# [YOUR ASSIGNMENT]
Return exactly the lines that run from the one containing "### **Supplier**" to the end of the entries, with both ends included.
__________
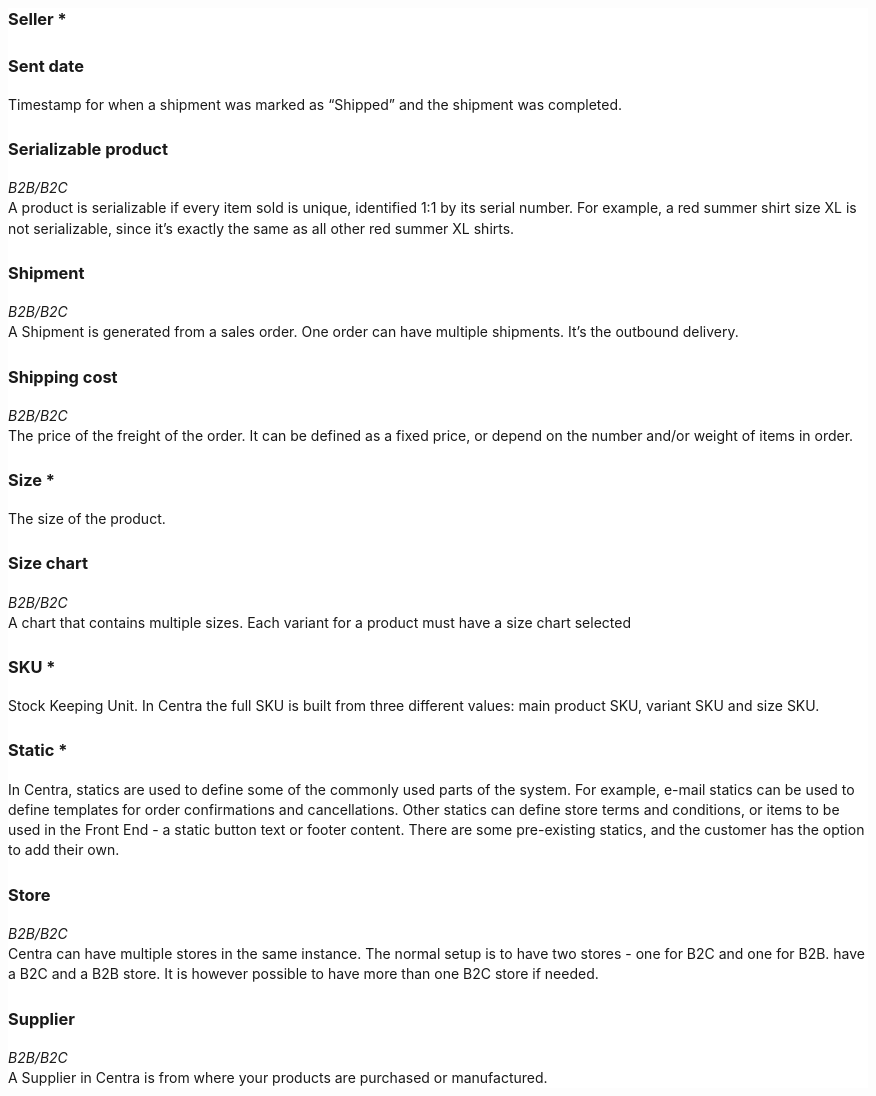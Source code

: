 ### **Seller** *  

### **Sent date**  
Timestamp for when a shipment was marked as “Shipped” and the shipment was completed.

### **Serializable product**  
_B2B/B2C_  
A product is serializable if every item sold is unique, identified 1:1 by its serial number. For example, a red summer shirt size XL is not serializable, since it’s exactly the same as all other red summer XL shirts.

### **Shipment**  
_B2B/B2C_  
A Shipment is generated from a sales order. One order can have multiple shipments. It’s the outbound delivery.

### **Shipping cost**  
_B2B/B2C_  
The price of the freight of the order. It can be defined as a fixed price, or depend on the number and/or weight of items in order.

### **Size** *  
The size of the product.

### **Size chart**  
_B2B/B2C_  
A chart that contains multiple sizes. Each variant for a product must have a size chart selected

### **SKU** *  
Stock Keeping Unit. In Centra the full SKU is built from three different values: main product SKU, variant SKU and size SKU.

### **Static** *  
In Centra, statics are used to define some of the commonly used parts of the system. For example, e-mail statics can be used to define templates for order confirmations and cancellations. Other statics can define store terms and conditions, or items to be used in the Front End - a static button text or footer content. There are some pre-existing statics, and the customer has the option to add their own.

### **Store**  
_B2B/B2C_  
Centra can have multiple stores in the same instance. The normal setup is to have two stores - one for B2C and one for B2B. have a B2C and a B2B store. It is however possible to have more than one B2C store if needed.

### **Supplier**  
_B2B/B2C_  
A Supplier in Centra is from where your products are purchased or manufactured.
__________
# [RESPONSE AREA]
### **Supplier**  
_B2B/B2C_  
A Supplier in Centra is from where your products are purchased or manufactured.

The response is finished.